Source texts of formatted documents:
■ ■ ■ ■

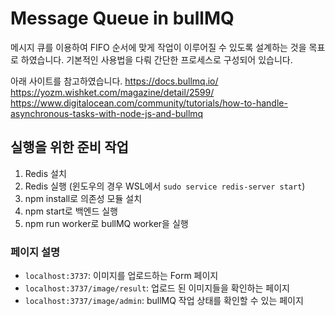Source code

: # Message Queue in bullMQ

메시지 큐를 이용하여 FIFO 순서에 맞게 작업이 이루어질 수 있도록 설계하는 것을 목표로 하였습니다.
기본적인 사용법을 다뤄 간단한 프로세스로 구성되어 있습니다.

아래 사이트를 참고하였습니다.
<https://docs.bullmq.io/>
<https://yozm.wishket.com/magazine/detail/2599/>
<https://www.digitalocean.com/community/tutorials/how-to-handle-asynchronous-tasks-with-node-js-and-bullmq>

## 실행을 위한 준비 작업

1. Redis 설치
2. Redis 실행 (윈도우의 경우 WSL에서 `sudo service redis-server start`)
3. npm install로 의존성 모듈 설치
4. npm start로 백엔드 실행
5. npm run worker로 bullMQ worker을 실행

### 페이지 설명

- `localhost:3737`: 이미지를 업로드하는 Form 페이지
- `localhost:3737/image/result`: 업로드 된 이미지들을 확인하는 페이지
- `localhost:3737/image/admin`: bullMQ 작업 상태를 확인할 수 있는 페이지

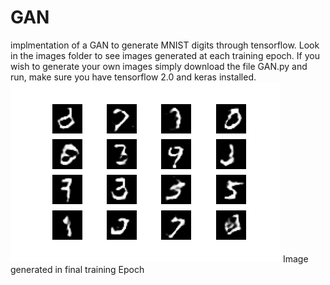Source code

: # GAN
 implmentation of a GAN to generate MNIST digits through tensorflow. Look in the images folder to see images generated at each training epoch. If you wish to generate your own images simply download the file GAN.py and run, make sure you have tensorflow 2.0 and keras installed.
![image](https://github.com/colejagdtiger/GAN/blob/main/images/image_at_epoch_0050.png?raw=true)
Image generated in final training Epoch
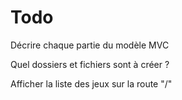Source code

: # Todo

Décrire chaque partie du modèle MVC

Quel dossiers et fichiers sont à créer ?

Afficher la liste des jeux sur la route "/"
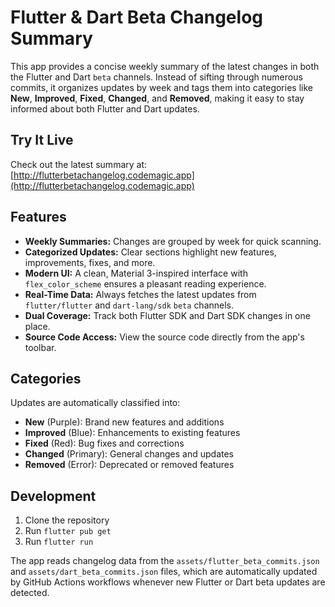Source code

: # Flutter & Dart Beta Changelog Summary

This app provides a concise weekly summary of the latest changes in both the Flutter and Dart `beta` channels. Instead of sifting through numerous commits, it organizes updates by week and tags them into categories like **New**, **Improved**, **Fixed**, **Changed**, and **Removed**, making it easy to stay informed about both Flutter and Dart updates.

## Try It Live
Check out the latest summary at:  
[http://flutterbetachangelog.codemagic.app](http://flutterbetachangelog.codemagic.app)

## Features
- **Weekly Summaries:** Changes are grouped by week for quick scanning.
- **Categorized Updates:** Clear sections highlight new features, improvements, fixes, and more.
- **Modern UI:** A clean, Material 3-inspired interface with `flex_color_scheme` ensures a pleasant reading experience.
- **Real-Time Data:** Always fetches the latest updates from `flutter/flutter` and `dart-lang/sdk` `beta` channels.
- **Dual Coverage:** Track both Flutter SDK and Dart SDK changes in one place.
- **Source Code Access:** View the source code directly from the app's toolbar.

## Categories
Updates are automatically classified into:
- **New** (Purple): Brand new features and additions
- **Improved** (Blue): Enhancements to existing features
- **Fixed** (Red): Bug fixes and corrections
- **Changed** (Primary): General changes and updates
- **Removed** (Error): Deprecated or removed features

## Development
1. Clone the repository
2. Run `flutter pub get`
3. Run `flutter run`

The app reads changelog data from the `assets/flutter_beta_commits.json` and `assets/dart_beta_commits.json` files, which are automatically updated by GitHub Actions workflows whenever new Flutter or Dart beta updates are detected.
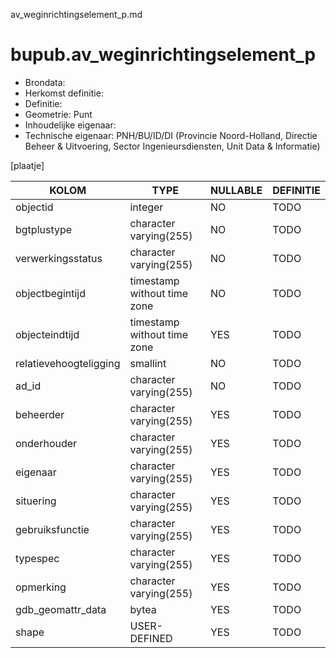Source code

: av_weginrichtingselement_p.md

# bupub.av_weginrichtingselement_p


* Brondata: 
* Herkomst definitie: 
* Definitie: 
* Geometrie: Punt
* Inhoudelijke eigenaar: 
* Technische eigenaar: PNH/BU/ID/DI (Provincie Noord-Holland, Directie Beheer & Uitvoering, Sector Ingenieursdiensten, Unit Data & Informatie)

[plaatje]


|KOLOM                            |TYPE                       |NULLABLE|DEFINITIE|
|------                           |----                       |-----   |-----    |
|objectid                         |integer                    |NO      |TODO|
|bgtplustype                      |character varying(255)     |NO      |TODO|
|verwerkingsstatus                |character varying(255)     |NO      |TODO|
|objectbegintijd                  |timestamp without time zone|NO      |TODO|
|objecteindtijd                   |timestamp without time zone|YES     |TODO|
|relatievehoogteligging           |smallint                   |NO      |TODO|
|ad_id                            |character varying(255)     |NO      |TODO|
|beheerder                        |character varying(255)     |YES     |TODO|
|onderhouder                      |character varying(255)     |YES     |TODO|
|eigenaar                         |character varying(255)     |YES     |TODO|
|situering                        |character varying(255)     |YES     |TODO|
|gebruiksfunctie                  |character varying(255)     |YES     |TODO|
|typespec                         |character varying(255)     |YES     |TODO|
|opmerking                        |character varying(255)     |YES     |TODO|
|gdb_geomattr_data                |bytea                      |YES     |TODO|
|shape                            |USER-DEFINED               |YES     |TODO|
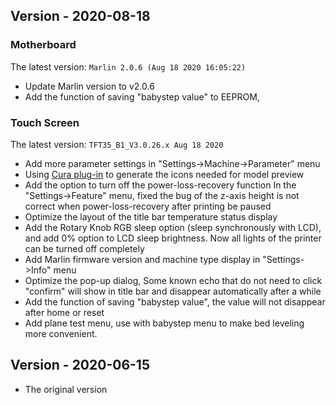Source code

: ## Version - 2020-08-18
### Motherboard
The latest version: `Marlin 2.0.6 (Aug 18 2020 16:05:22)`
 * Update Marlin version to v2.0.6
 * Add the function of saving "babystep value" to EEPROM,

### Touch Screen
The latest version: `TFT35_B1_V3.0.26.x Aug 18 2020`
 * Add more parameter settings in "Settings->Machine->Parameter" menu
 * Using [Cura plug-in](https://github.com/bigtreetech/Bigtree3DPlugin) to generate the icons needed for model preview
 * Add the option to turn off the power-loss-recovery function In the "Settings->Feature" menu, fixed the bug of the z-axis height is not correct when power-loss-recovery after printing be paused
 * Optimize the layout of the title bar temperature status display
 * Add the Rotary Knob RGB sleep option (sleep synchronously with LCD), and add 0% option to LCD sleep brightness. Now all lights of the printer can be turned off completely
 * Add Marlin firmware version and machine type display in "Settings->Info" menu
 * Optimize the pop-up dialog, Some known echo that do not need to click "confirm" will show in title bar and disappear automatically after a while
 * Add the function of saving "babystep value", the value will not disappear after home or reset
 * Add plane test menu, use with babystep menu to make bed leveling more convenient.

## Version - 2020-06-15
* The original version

■ ■ ■ ■

Task instructions.
Which lines above contain the word "both"? Show each of them.

Solution to this problem.
This app provides a concise weekly summary of the latest changes in both the Flutter and Dart `beta` channels. Instead of sifting through numerous commits, it organizes updates by week and tags them into categories like **New**, **Improved**, **Fixed**, **Changed**, and **Removed**, making it easy to stay informed about both Flutter and Dart updates.
- **Dual Coverage:** Track both Flutter SDK and Dart SDK changes in one place.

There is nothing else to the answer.